The DEI audit of Wisconsin government actions related to Gov. Tony Evers’ November 2019 executive order requiring each state agency to develop a DEI plan.

Published: April 23, 2025 11:00pm

(The Center Square) -

Wisconsin Rep. Chris Kapenga, R-Delafield, called the state’s work on diversity, equity and inclusion “disgusting,” “racist” and “discriminatory.”

But Wisconsin Department of Administration Secretary Kathy Blumenfeld cautioned the Legislative Audit Committee on Wednesday about the DEI audit of Wisconsin government actions related to Gov.

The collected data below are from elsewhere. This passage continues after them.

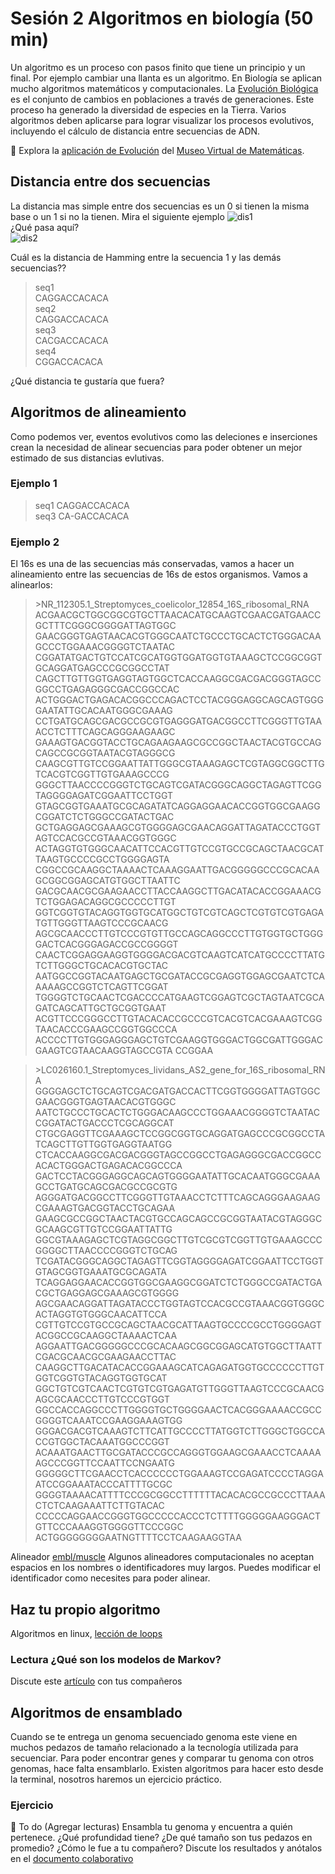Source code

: 
# Sesión 2 Algoritmos en biología  (50 min) 
Un algoritmo es un proceso con pasos finito que tiene un principio y un final. Por ejemplo cambiar una llanta es un algoritmo. En Biología se aplican mucho algoritmos matemáticos y computacionales. La [Evolución Biológica](https://es.wikipedia.org/wiki/Evoluci%C3%B3n_biol%C3%B3gica) es el conjunto de cambios en poblaciones a través de generaciones. Este proceso ha generado la diversidad de especies en la Tierra. Varios algoritmos deben aplicarse para lograr visualizar los procesos evolutivos, incluyendo el cálculo de distancia entre secuencias de ADN.

🔎 Explora la [aplicación de Evolución](https://132.248.41.65/biomat/evolucion/) del [Museo Virtual de Matemáticas](https://mumat.matcuer.unam.mx/salas/_guia.php).

## Distancia entre dos secuencias  
La distancia mas simple entre dos secuencias es un 0 si tienen la misma base o un 1 si no la tienen. Mira el siguiente ejemplo 
![dis1](distanciaH1.png)  
¿Qué pasa aquí?  
![dis2](dist2.png)  

Cuál es la distancia de Hamming entre la secuencia 1 y las demás secuencias?? 

>seq1  
CAGGACCACACA  
>seq2  
CAGGACCACACA  
>seq3  
CACGACCACACA  
>seq4  
CGGACCACACA

¿Qué distancia te gustaría que fuera?  

## Algoritmos de alineamiento    
Como podemos ver, eventos evolutivos como las deleciones e inserciones crean la necesidad de alinear secuencias para poder obtener un mejor estimado de sus distancias evlutivas.  

### Ejemplo 1    
>seq1  CAGGACCACACA   
>seq3  CA-GACCACACA   

### Ejemplo 2
El 16s es una de las secuencias más conservadas, vamos a hacer un alineamiento entre las secuencias de 16s de estos organismos. Vamos a alinearlos:
>\>NR_112305.1_Streptomyces_coelicolor_12854_16S_ribosomal_RNA
ACGAACGCTGGCGGCGTGCTTAACACATGCAAGTCGAACGATGAACCGCTTTCGGGCGGGGATTAGTGGC
GAACGGGTGAGTAACACGTGGGCAATCTGCCCTGCACTCTGGGACAAGCCCTGGAAACGGGGTCTAATAC
CGGATATGACTGTCCATCGCATGGTGGATGGTGTAAAGCTCCGGCGGTGCAGGATGAGCCCGCGGCCTAT
CAGCTTGTTGGTGAGGTAGTGGCTCACCAAGGCGACGACGGGTAGCCGGCCTGAGAGGGCGACCGGCCAC
ACTGGGACTGAGACACGGCCCAGACTCCTACGGGAGGCAGCAGTGGGGAATATTGCACAATGGGCGAAAG
CCTGATGCAGCGACGCCGCGTGAGGGATGACGGCCTTCGGGTTGTAAACCTCTTTCAGCAGGGAAGAAGC
GAAAGTGACGGTACCTGCAGAAGAAGCGCCGGCTAACTACGTGCCAGCAGCCGCGGTAATACGTAGGGCG
CAAGCGTTGTCCGGAATTATTGGGCGTAAAGAGCTCGTAGGCGGCTTGTCACGTCGGTTGTGAAAGCCCG
GGGCTTAACCCCGGGTCTGCAGTCGATACGGGCAGGCTAGAGTTCGGTAGGGGAGATCGGAATTCCTGGT
GTAGCGGTGAAATGCGCAGATATCAGGAGGAACACCGGTGGCGAAGGCGGATCTCTGGGCCGATACTGAC
GCTGAGGAGCGAAAGCGTGGGGAGCGAACAGGATTAGATACCCTGGTAGTCCACGCCGTAAACGGTGGGC
ACTAGGTGTGGGCAACATTCCACGTTGTCCGTGCCGCAGCTAACGCATTAAGTGCCCCGCCTGGGGAGTA
CGGCCGCAAGGCTAAAACTCAAAGGAATTGACGGGGGCCCGCACAAGCGGCGGAGCATGTGGCTTAATTC
GACGCAACGCGAAGAACCTTACCAAGGCTTGACATACACCGGAAACGTCTGGAGACAGGCGCCCCCTTGT
GGTCGGTGTACAGGTGGTGCATGGCTGTCGTCAGCTCGTGTCGTGAGATGTTGGGTTAAGTCCCGCAACG
AGCGCAACCCTTGTCCCGTGTTGCCAGCAGGCCCTTGTGGTGCTGGGGACTCACGGGAGACCGCCGGGGT
CAACTCGGAGGAAGGTGGGGACGACGTCAAGTCATCATGCCCCTTATGTCTTGGGCTGCACACGTGCTAC
AATGGCCGGTACAATGAGCTGCGATACCGCGAGGTGGAGCGAATCTCAAAAAGCCGGTCTCAGTTCGGAT
TGGGGTCTGCAACTCGACCCCATGAAGTCGGAGTCGCTAGTAATCGCAGATCAGCATTGCTGCGGTGAAT
ACGTTCCCGGGCCTTGTACACACCGCCCGTCACGTCACGAAAGTCGGTAACACCCGAAGCCGGTGGCCCA
ACCCCTTGTGGGAGGGAGCTGTCGAAGGTGGGACTGGCGATTGGGACGAAGTCGTAACAAGGTAGCCGTA
CCGGAA

>\>LC026160.1_Streptomyces_lividans_AS2_gene_for_16S_ribosomal_RNA
GGGGAGCTCTGCAGTCGACGATGACCACTTCGGTGGGGATTAGTGGCGAACGGGTGAGTAACACGTGGGC
AATCTGCCCTGCACTCTGGGACAAGCCCTGGAAACGGGGTCTAATACCGGATACTGACCCTCGCAGGCAT
CTGCGAGGTTCGAAAGCTCCGGCGGTGCAGGATGAGCCCGCGGCCTATCAGCTTGTTGGTGAGGTAATGG
CTCACCAAGGCGACGACGGGTAGCCGGCCTGAGAGGGCGACCGGCCACACTGGGACTGAGACACGGCCCA
GACTCCTACGGGAGGCAGCAGTGGGGAATATTGCACAATGGGCGAAAGCCTGATGCAGCGACGCCGCGTG
AGGGATGACGGCCTTCGGGTTGTAAACCTCTTTCAGCAGGGAAGAAGCGAAAGTGACGGTACCTGCAGAA
GAAGCGCCGGCTAACTACGTGCCAGCAGCCGCGGTAATACGTAGGGCGCAAGCGTTGTCCGGAATTATTG
GGCGTAAAGAGCTCGTAGGCGGCTTGTCGCGTCGGTTGTGAAAGCCCGGGGCTTAACCCCGGGTCTGCAG
TCGATACGGGCAGGCTAGAGTTCGGTAGGGGAGATCGGAATTCCTGGTGTAGCGGTGAAATGCGCAGATA
TCAGGAGGAACACCGGTGGCGAAGGCGGATCTCTGGGCCGATACTGACGCTGAGGAGCGAAAGCGTGGGG
AGCGAACAGGATTAGATACCCTGGTAGTCCACGCCGTAAACGGTGGGCACTAGGTGTGGGCAACATTCCA
CGTTGTCCGTGCCGCAGCTAACGCATTAAGTGCCCCGCCTGGGGAGTACGGCCGCAAGGCTAAAACTCAA
AGGAATTGACGGGGGCCCGCACAAGCGGCGGAGCATGTGGCTTAATTCGACGCAACGCGAAGAACCTTAC
CAAGGCTTGACATACACCGGAAAGCATCAGAGATGGTGCCCCCCTTGTGGTCGGTGTACAGGTGGTGCAT
GGCTGTCGTCAACTCGTGTCGTGAGATGTTGGGTTAAGTCCCGCAACGAGCGCAACCCTTGTCCCGTGGT
GGCCACCAGGCCCTTGGGGTGCTGGGGAACTCACGGGAAAACCGCCGGGGTCAAATCCGAAGGAAAGTGG
GGGACGACGTCAAAGTCTTCATTGCCCCTTATGGTCTTGGGCTGGCCACCGTGGCTACAAATGGCCCGGT
ACAAATGAACTTGCGATACCCGCCAGGGTGGAAGCGAAACCTCAAAAAGCCCGGTTCCAATTCCNGAATG
GGGGGCTTCGAACCTCACCCCCCTGGAAAGTCCGAGATCCCCTAGGAATCCGGAAATACCCATTTTGCGC
GGGGTAAAACATTTTCCCGCGGCCTTTTTTACACACGCCGCCCTTAAACTCTCAAGAAATTCTTGTACAC
CCCCCAGGAACCGGGTGGCCCCCACCCTCTTTTGGGGGAAGGGACTGTTCCCAAAGGTGGGGTTCCCGGC
ACTGGGGGGGGAATNGTTTTCCTCAAGAAGGTAA

Alineador [embl/muscle](https://www.ebi.ac.uk/Tools/msa/muscle/)
Algunos alineadores computacionales no aceptan espacios en los nombres o identificadores muy largos. Puedes modificar el identificador  como necesites para poder alinear.  

## Haz tu propio algoritmo  
Algoritmos en linux, [lección de loops](https://swcarpentry.github.io/shell-novice-es/05-loop/index.html)  

### Lectura ¿Qué son los modelos de Markov?  
Discute este [artículo](https://www.nature.com/articles/nbt1004-1315) con tus compañeros  

## Algoritmos de ensamblado  
Cuando se te entrega un genoma secuenciado genoma este viene en muchos pedazos de tamaño relacionado a la tecnología utilizada para secuenciar. Para poder encontrar genes y comparar tu genoma con otros genomas, hace falta ensamblarlo. Existen algoritmos para hacer esto desde la terminal, nosotros haremos un ejercicio práctico.   

### Ejercicio  
🔨 To do (Agregar lecturas)
Ensambla tu genoma y encuentra a quién pertenece. ¿Qué profundidad tiene? ¿De qué tamaño son tus pedazos en promedio? ¿Cómo le fue a tu compañero?  Discute los resultados y anótalos en el [documento colaborativo ]([(https://etherpad.wikimedia.org/p/CIMAT2024)])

Tony Evers’ November 2019 executive order requiring each state agency to develop a DEI plan.

Blumenfeld noted that, while her department asked for additional staff to complete the work, it was not granted in the past two budgets.

She said that many of the tasks required by the order were already required by state affirmative action law and statutes passed during prior administrations.

The audit found that 21 state agencies completed DEI action plans between January 2020 and April 2024 with 1,212 combined DEI actions taken by those agencies.

The audits showed that Wisconsin state government agencies spent $2.4 million on the salary and costs of 47 employees related to DEI in fiscal year 2023-24, while the University of Wisconsin system showed that $40.2 million was spent on offices with duties related to DEI, though the amounts spent specifically related to DEI were not specified.

“All of this taxpayer money has been spent on DEI yet we’re seeing the implementation of it has not gone very well,” Kapenga said. “I’m not seeing any benefit of DEI.”

Blumenfeld was careful to say that the state takes diversity into account in the way that it recruits job candidates but not when it makes specific hiring decisions.

“We recruit all over, but don’t take it into account in hiring,” Blumenfeld said.

State government employees worked at 12 state agencies while $705,300 was spent on salary and costs related to 23 agencies conducting DEI training, while eight agencies spent $444,300 on actions related to DEI checklists.

State agency staff spent 4,990 hours attending DEI committee meetings.

Blumenfeld estimated that an estimated 660 hours were spent by Department of Administration staff complying with the audit but the department did not look into the salary costs for that time spent due to different salaries of various employees who spent time on audit compliance.